Opinion
1:22 CV 1642
12-07-2022
MEMORANDUM OF OPINION AND ORDER
PATRICIA A. GAUGHAN, CHIEF JUDGE, DISTRICT JUDGE
INTRODUCTION
Pro se Plaintiff Erin M. Reynolds filed this action against Lyndhurst Municipal Court Judge Dominic J. Coletta, Lyndhurst Municipal Court Clerk Janet R. Colaluca, and Attorney Anthony J. Huspaska. Reynolds challenges the result of a case brought against her in the Lyndhurst Municipal Court by Citibank. The only discernable legal claim in the Complaint is one of conspiracy. She seeks $1,343,366.74 in damages. Coletta and Colaluca filed a Joint Motion to Dismiss. (Doc. No. 5). Reynolds filed a Motion for Summary Judgment. (Doc. No. 9). For the reasons stated below, the Motion to Dismiss is granted, the Motion for Summary Judgment is denied, and this action is dismissed.
BACKGROUND
Reynolds's Complaint is very brief and contains no facts. It states:
1. The Tortfeasors intentionally conspired to move a false complaint against me.
2. The Tortfeasors admit to such conspiracy - see Exhibits A, B, and C as attachments.
3. I now have damage worth $ 1,343,366.74 United States dollars (at this time) because of the Tortfeasors' act of such conspiracy.(Doc. No. 1 at 2). The Exhibits to which Reynolds refers are documents she created and purportedly sent to Coletta, Colaluca, and Huspaska demanding that they produce an original contract with Citibank that contains her ink signature within 72 hours or she would construe their silence as an admission of guilt to conspiracy to “move a false complaint.” (Doc. 1-1). She provides no factual allegations and no explanation of her conspiracy claim.
All of the factual information in this case comes from Coletta and Colaluca's Motion to Dismiss. (Doc. No. 5). They allege that Attorney Huspaska filed a Complaint on behalf of Citibank against Reynolds in the Lyndhurst Municipal Court on March 22, 2022, to collect a debt. Colaluca is the Clerk of Court for the Lyndhurst Municipal Court. Coletta is the Municipal Court Judge who presided over her case. Citibank filed a Motion for Summary Judgment on June 29, 2022. While that motion was pending, Reynolds sent Coletta, Colaluca, and Huspaska the self-created documents described above.
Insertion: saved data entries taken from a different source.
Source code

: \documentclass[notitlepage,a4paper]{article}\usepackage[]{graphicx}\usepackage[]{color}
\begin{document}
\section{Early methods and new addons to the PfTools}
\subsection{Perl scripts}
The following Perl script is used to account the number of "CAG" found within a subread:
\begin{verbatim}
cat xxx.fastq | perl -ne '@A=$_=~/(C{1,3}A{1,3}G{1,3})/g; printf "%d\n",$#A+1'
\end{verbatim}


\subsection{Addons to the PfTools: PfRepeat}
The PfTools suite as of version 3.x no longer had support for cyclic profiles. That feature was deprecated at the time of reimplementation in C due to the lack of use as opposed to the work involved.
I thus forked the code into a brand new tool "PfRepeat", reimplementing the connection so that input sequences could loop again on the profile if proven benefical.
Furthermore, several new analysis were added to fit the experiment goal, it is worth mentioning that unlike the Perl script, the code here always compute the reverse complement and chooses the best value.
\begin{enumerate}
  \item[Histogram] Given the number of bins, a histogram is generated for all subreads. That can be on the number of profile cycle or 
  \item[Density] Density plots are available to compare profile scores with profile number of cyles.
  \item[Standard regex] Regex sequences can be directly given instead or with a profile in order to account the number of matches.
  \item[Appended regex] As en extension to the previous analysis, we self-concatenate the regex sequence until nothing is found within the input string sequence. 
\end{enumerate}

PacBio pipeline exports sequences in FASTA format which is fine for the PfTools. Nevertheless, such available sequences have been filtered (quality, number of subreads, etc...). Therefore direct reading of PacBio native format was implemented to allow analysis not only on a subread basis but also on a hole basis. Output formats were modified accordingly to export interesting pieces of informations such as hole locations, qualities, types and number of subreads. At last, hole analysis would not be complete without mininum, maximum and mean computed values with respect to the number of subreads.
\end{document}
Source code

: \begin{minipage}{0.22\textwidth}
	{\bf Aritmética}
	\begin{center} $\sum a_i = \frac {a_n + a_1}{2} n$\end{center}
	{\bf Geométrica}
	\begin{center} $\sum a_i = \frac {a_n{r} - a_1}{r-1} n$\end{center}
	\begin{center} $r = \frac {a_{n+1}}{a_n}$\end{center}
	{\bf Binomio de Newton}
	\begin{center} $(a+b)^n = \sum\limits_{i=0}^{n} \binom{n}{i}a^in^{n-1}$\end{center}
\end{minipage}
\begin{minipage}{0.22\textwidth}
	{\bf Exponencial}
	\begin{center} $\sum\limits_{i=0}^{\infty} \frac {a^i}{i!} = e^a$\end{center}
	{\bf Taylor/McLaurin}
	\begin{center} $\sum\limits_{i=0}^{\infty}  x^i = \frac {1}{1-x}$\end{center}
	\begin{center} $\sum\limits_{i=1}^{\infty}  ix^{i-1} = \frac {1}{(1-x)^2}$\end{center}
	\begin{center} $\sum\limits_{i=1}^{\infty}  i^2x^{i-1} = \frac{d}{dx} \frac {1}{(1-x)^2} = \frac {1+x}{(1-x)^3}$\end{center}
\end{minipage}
One week later, on August 16, 2022, Judge Coletta granted Citibank's Motion for Summary Judgment and entered a judgment against Reynolds for $ 9,169.74 plus costs.
Coletta and Colaluca filed a joint Motion to Dismiss this action asserting that this Court lacks subject matter jurisdiction over this case. They assert that in order to decide Reynold's fraud claim, the Court would necessarily have to review the underlying state court judgment. They contend this type of review by a District Court is barred by the Rooker-Feldman doctrine.
They also claim they are absolutely immune from suits for damages for actions performed in completion of their respective official duties as Judge and Clerk of Court, and are similarly immune from damages under Ohio Revised Code § 2744.02-.03. In addition, they assert that Reynolds's Complaint is composed entirely of legal conclusions and fails to state a claim upon which relief may be granted. Finally, they contend Reynolds did not properly serve them with the Complaint in this action.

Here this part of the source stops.